From the permissions you listed, I can see that IIS 6 and FrontPage 2002 extensions are newly installed on your server. It is worth noting that the permissions required on the server (sometimes users and groups) change each time a service or product is added. First, let's take a look at the permission settings for the wwwroot folder when IIS 6 is installed by default on Windows Server 2003 without FrontPage Server Extensions installed. They are:

Administrators-full control
System-full control
Iis_wpg-list folder content, read and execute, read
Users-list folder content, read and execute, read
Internet Guest Account-write denied
The default permissions of IIS 6 listed by me are different from those on your server, because you have installed FrontPage Server Extensions (FPSE) 2002. As you can see, there are many differences in permission settings. Permissions after FPSE is added:

Network-list folder content
Network Service-list folder content
Interactive-list folder content
Ows _ <suffix>-permissions vary with roles.
Internet Guest Account-list folder content
You are right. Some of the settings overlap. The biggest change is the permission of the Internet Guest account,

Deleted "reject write" and added "list folder content ". In this way, anonymous web users have the same permissions and network permissions as interactive groups. Since an IUSR account is either a member of a network group or a member of an interactive group, it is theoretically unnecessary to list IUSR account permissions. In addition, the network service group is a member of iis_wpg and therefore does not need to be specifically listed.

FPSE permission usage may be confusing. It is mainly used to solve the following problems: the user first uses the user account for authentication to enter the web site, and then browses other content that can only be accessed anonymously using the NTFS permission.
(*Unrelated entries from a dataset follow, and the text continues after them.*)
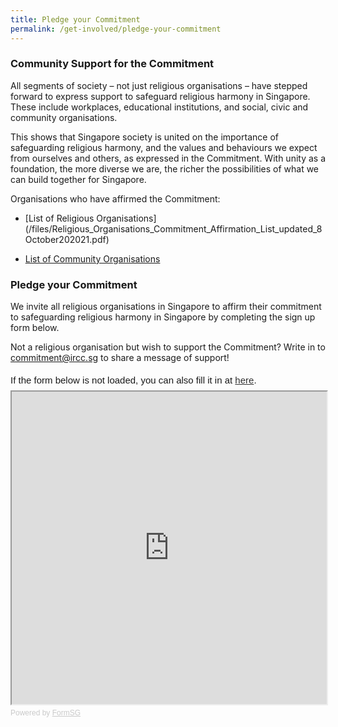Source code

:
 ```yaml
---
title: Pledge your Commitment
permalink: /get-involved/pledge-your-commitment
---
```

### Community Support for the Commitment

All segments of society – not just religious organisations – have stepped forward to express support to safeguard religious harmony in Singapore. These include workplaces, educational institutions, and social, civic and community organisations. 

This shows that Singapore society is united on the importance of safeguarding religious harmony, and the values and behaviours we expect from ourselves and others, as expressed in the Commitment. With unity as a foundation, the more diverse we are, the richer the possibilities of what we can build together for Singapore.

Organisations who have affirmed the Commitment:

* [List of Religious Organisations]
(/files/Religious_Organisations_Commitment_Affirmation_List_updated_8October202021.pdf)

* [List of Community Organisations](/files/Community_Support_for_Commitment.pdf)

### Pledge your Commitment

We invite all religious organisations in Singapore to affirm their commitment to safeguarding religious harmony in Singapore by completing the sign up form below. 

Not a religious organisation but wish to support the Commitment? Write in to [commitment@ircc.sg](mailto:commitment@ircc.sg) to share a message of support!

<div style="font-family:Sans-Serif;font-size:15px;color:#000;opacity:0.9;padding-top:5px;padding-bottom:8px">If the form below is not loaded, you can also fill it in at <a href="https://form.gov.sg/60af645f1f455b0012269b75">here</a>.</div>

<!-- Change the width and height values to suit you best -->
<iframe id="iframe" src="https://form.gov.sg/60af645f1f455b0012269b75" style="width:100%;height:500px"></iframe>

<div style="font-family:Sans-Serif;font-size:12px;color:#999;opacity:0.5;padding-top:5px">Powered by <a href="https://form.gov.sg" style="color: #999">FormSG</a></div>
In this case, the user may be denied access, and you may want the user to read the content. Fortunately, in Windows Server 2003, You can have fspe use the local user group instead of the built-in permissions for network and interactive groups. For more information, read the http://www.microsoft.com/technet/prodtechnol/ sppt/sharepnt/proddocs/admindoc/owsj03.asp and the content at the http://www.microsoft.com/serviceproviders/whitepapers/fpse2002.asp.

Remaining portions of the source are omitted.